The statute also contemplates the use of such prior testimony in subsequent controversies “ between the same parties to such former trial or hearing ”, which requirement the appellant contends has not been fulfilled in this instance because the interests of the parties are not the same; in other words, the parties-respondent in the lunacy proceeding were brought in *314because of their relationship to the incompetent, while in this probate proceeding they are here because of their prospective interests in the decedent’s estate. There is a distinction without a difference. All parties to this probate proceeding were duly served with process as well as notice of the later confirmation proceedings. Nothing turns on the circumstance that they did not cross-examine the witnesses at the lunacy proceeding. Admissibility of such testimony does not depend on the actual act of cross-examination so long as it appears that the opportunity to cross-examine was available.
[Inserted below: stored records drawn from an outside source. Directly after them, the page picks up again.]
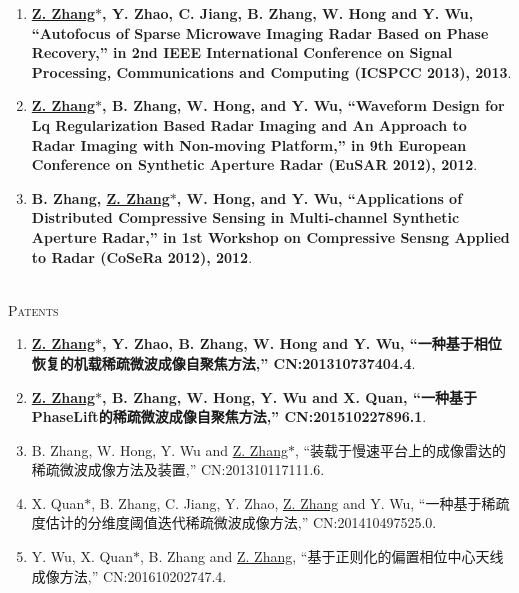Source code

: \documentclass[paper=a4,fontsize=11pt]{scrartcl}
\begin{document}
\begin{enumerate}
\item \textbf{\underline{Z. Zhang$\ast$}, Y. Zhao, C. Jiang, B. Zhang, W. Hong and Y. Wu, ``Autofocus of Sparse Microwave Imaging Radar Based on Phase Recovery,'' in 2nd IEEE International Conference on Signal Processing, Communications and Computing (ICSPCC 2013), 2013}.

\item \textbf{\underline{Z. Zhang$\ast$}, B. Zhang, W. Hong, and Y. Wu, ``Waveform Design for Lq Regularization Based Radar Imaging and An Approach to Radar Imaging with Non-moving Platform,'' in 9th European Conference on Synthetic Aperture Radar (EuSAR 2012), 2012}.

\item \textbf{B. Zhang, \underline{Z. Zhang$\ast$}, W. Hong, and Y. Wu, ``Applications of Distributed Compressive Sensing in Multi-channel Synthetic Aperture Radar,'' in 1st Workshop on Compressive Sensng Applied to Radar (CoSeRa 2012), 2012}.

\end{enumerate}

~\\
\textsc{Patents}

\begin{enumerate}

\item \textbf{\underline{Z. Zhang$\ast$}, Y. Zhao, B. Zhang, W. Hong and Y. Wu, ``一种基于相位恢复的机载稀疏微波成像自聚焦方法,'' CN:201310737404.4}.

\item \textbf{\underline{Z. Zhang$\ast$}, B. Zhang, W. Hong, Y. Wu and X. Quan, ``一种基于PhaseLift的稀疏微波成像自聚焦方法,'' CN:201510227896.1}.

\item B. Zhang, W. Hong, Y. Wu and \underline{Z. Zhang$\ast$}, ``装载于慢速平台上的成像雷达的稀疏微波成像方法及装置,'' CN:201310117111.6.

\item X. Quan$\ast$, B. Zhang, C. Jiang, Y. Zhao, \underline{Z. Zhang} and Y. Wu, ``一种基于稀疏度估计的分维度阈值迭代稀疏微波成像方法,'' CN:201410497525.0.

\item Y. Wu, X. Quan$\ast$, B. Zhang and \underline{Z. Zhang}, ``基于正则化的偏置相位中心天线成像方法,'' CN:201610202747.4.

\end{enumerate}
\end{document}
A failure to exercise such right is deemed a waiver thereof (Bradley v. Mirick, 91 N. Y. 293; Richardson on Evidence, 7th ed., § 344). The case of Young v. Valentine (177 N. Y. 347) relied on by the appellant is not to the contrary. There it was held that no error was committed in rejection of a portion of a trial deposition sought to be introduced because it had been stricken from the record, thus affording no right or opportunity to explain it on cross-examination in relation thereto. In this state of the record, the appellant had full opportunity to avail himself of his right to cross-examine the witnesses but elected not to do so, probably because he was seeking the same result as the petitioner, namely, the establishment of Mrs. White’s mental incapacity. By such inaction, he must be deemed to have waived his right.
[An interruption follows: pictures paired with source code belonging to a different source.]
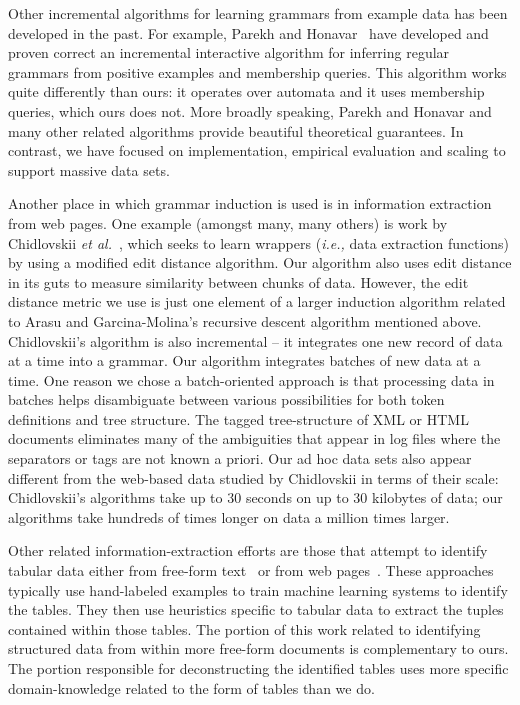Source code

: Other incremental algorithms for learning grammars from example data
has been developed in the past.  For example, Parekh and 
Honavar~\cite{parekh+:incremental} have developed and proven correct
an incremental interactive algorithm for inferring
regular grammars from positive examples and membership queries.
This algorithm works quite differently than ours:  it operates over
automata and it uses membership queries, which ours does not.
More broadly speaking, Parekh and Honavar and many other related algorithms
provide beautiful theoretical guarantees.  In contrast, we have
focused on implementation, empirical 
evaluation and scaling to support massive data sets.

Another place in which grammar induction is used is in information
extraction from web pages.  One example (amongst many, many others) is
work by Chidlovskii {\em et al.}~\cite{chidlovskii+:wrapper-generation},
which seeks to learn wrappers ({\em i.e.,} data extraction functions)
by using a modified edit distance algorithm.  Our algorithm also
uses edit distance in its guts to measure similarity
between chunks of data.  However, the edit distance metric we use is just
one element of a larger induction algorithm related to Arasu and
Garcina-Molina's recursive descent algorithm mentioned above.
Chidlovskii's algorithm is also incremental -- it
integrates one new record of data at a time into a grammar.
Our algorithm integrates batches of new data at a time.  One
reason we chose a batch-oriented approach is that processing
data in batches helps
disambiguate between various possibilities for both token
definitions and tree structure.  The tagged tree-structure of
XML or HTML documents eliminates many of the ambiguities that
appear in log files where the separators or tags are not known
a priori.  Our ad hoc data sets also appear different
from the web-based data studied by Chidlovskii in terms of their
scale:  Chidlovskii's algorithms take up to
30 seconds on up to 30 kilobytes of data; our algorithms 
take hundreds of times longer on data a million times larger.

Other related information-extraction efforts
are those that attempt to identify tabular data 
either from free-form text~\cite{Ng+:texttables,Pinto+:texttables} or
from web pages~\cite{Lerman+:webtables}.  These approaches typically
use hand-labeled examples to train machine learning systems to
identify the tables.  They then use heuristics specific to tabular
data to extract the tuples contained within those tables.  The portion
of this work related to identifying structured data from within more
free-form documents is complementary to ours.  The portion responsible
for deconstructing the identified tables uses more specific
domain-knowledge related to the form of tables than we do.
The separate and further objection to Dr. Robertson’s testimony on the ground of privilege was also properly overruled as being within the waiver provisions of section 354 of the Civil Practice Act (Dean v. Halliburton, 241 N. Y. 354; Matter of Coddington, 307 N. Y. 181).
The order appealed from should be affirmed, with costs to all parties appearing separately and filing separate briefs payable out of the estate.